Building global models from local circuits
Task leader: ETIS.
There is a computational problem dealing with spiking neurons for controlling robots or software agents in real time. But even more important is that it is still unclear what kind of information is used by neurons, groups of neurons or brain structures in order to process information. Tasks 1, 2 and 3 will shed a light on the relevant information: first spike, medial spike, phase, mean firing rate, synchronization, etc. Moreover, it may be that first spike information is important at the neuron level, but synchronization at the structure level. Hence a global model may only be understood as arising from local circuits.
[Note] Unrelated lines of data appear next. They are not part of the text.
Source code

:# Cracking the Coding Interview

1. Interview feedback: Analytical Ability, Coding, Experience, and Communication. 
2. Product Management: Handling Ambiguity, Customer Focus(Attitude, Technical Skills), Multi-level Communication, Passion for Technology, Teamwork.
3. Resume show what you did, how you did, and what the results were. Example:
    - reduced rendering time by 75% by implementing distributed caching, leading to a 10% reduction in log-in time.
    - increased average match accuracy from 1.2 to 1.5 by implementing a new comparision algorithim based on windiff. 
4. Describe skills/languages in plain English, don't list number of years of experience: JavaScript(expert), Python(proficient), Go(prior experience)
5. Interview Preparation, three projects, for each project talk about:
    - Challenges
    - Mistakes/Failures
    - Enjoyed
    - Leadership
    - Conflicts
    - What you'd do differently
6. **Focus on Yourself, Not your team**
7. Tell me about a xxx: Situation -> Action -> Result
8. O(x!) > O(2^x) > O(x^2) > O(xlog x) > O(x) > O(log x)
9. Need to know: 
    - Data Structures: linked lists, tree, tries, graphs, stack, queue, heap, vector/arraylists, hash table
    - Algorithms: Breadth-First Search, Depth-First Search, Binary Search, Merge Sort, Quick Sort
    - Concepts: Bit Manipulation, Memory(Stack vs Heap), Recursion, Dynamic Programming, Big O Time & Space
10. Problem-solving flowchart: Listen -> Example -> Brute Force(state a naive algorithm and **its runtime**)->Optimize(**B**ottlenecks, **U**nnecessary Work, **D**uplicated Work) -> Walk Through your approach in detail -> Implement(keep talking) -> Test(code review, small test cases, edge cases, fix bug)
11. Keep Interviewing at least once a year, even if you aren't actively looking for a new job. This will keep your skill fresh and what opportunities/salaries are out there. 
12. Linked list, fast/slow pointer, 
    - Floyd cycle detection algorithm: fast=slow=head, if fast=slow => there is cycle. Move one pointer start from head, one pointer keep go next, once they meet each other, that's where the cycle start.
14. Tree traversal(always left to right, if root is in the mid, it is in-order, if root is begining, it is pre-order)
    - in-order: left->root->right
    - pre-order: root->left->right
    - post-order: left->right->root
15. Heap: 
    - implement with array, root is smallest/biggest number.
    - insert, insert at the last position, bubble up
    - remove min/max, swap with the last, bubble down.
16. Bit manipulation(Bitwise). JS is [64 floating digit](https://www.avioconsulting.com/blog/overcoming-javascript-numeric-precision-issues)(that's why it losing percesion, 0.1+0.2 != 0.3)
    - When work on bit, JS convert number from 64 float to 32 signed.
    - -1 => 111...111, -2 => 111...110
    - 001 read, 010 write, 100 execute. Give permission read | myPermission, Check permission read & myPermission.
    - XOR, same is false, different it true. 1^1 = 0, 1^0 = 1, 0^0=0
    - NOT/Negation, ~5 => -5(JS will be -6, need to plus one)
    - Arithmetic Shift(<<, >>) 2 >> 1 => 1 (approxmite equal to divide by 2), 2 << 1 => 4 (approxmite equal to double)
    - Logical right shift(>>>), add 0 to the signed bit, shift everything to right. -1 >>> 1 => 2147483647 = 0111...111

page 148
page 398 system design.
Following this idea, it is important to model the spiking properties in collaboration with GNT and to see to what extend these properties have to be replaced or kept depending on the task to perform. Hence our goal is not to build a different architecture for each neurobiological experiment, but rather to come up with one single architecture dealing with all experiments.
The ETIS hippocampus-prefrontal cortex model (where future choices are coded as place-to-place transitions) will be integrated with the GNT spiking model, in consultation with LPPA and LNC for neurophysiologically based algorithms.
Robotic implementation of these models in challenges based upon the behavioral neuroscience experiments will permit comparison of the relative benefits and drawbacks of the respective modeling approaches in approaching (or surpassing) the performance of the biological systems.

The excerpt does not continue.